While CLL is a disease of elderly patients, subjects older than 65 years are heavily underrepresented in clinical trials. The German CLL study group (GCLLSG) initiated a multicentre phase III trial for CLL patients older than 65 years comparing first line therapy with fludarabine to chlorambucil. 193 patients with a median age of 70 years were randomized to receive fludarabine (25 mg/m(2) for 5 days intravenously, every 28 days, for 6 courses) or chlorambucil (0.4 mg/kg body weight with increase to 0.8 mg/kg, every 15 days, for 12 months). Fludarabine resulted in a significantly higher overall and complete remission rate (72% versus 51%; P = .003; 7% versus 0%; P = .011). Time to treatment failure was significantly shorter in the chlorambucil arm (11 versus 18 months; P = .004), but no difference in progression-free survival time was observed (19 months with fludarabine, 18 months with chlorambucil; P =.7). Moreover, fludarabine did not increase the overall survival time(46 in the fludarabine versus 64 months in the chlorambucil arm) (P = .15). Taken together, the results suggest that in elderly CLL patients the first-line therapy with fludarabine alone does not result in a major clinical benefit when compared to chlorambucil. This trial is registered with www.isrctn.org under identifier ISRCTN 36294212.
PMID: 19605849

Background

These two drugs have been the mainstay of treating CLL, before the advent of monoclonal antibodies such as Rituxan, Campath etc.
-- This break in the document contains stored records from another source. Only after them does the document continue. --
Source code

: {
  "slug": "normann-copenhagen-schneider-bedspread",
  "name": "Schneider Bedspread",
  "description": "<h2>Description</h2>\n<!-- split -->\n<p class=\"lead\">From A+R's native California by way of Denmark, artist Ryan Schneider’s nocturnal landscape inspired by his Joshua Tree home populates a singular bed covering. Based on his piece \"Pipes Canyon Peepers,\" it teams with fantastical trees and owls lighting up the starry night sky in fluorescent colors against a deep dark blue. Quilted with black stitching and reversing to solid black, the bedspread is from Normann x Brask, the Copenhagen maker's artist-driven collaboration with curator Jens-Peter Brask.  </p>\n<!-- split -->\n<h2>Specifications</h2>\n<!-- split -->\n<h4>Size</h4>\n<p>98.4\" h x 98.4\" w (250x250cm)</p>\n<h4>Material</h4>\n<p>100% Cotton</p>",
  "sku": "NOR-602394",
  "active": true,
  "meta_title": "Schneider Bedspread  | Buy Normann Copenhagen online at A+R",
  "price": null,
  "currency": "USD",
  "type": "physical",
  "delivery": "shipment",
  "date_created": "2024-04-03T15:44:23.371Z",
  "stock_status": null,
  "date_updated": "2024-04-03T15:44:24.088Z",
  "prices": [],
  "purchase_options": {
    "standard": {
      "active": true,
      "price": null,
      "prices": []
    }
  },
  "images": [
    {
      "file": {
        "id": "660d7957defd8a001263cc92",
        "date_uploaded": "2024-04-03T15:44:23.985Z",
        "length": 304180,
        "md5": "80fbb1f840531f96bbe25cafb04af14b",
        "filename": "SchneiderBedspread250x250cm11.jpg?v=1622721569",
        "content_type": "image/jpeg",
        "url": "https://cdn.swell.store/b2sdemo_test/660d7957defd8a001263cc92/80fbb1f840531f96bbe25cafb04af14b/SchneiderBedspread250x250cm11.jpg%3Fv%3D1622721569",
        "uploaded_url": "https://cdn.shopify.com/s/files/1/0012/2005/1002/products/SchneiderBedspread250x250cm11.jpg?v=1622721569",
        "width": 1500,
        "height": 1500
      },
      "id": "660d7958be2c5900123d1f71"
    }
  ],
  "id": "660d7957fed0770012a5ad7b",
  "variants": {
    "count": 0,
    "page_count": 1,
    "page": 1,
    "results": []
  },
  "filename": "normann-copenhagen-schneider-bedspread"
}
Chlorambucil (trade name “Leukeran”) is the oldest drug in our armory.It is an alkylating agent (another well known alkylating agent is cyclophosphamide, the “C” in FCR). Chlorambucil is an orally administered small brown pill, available as 2mg tablets. All the physician has to do is write the prescription and the pharmacy fills it - no fuss, no muss. It is a very cheap drug since the patents on it have run out a long time ago. It is also generally accepted that chlorambucil is a lot less immunosuppressive than fludarabine.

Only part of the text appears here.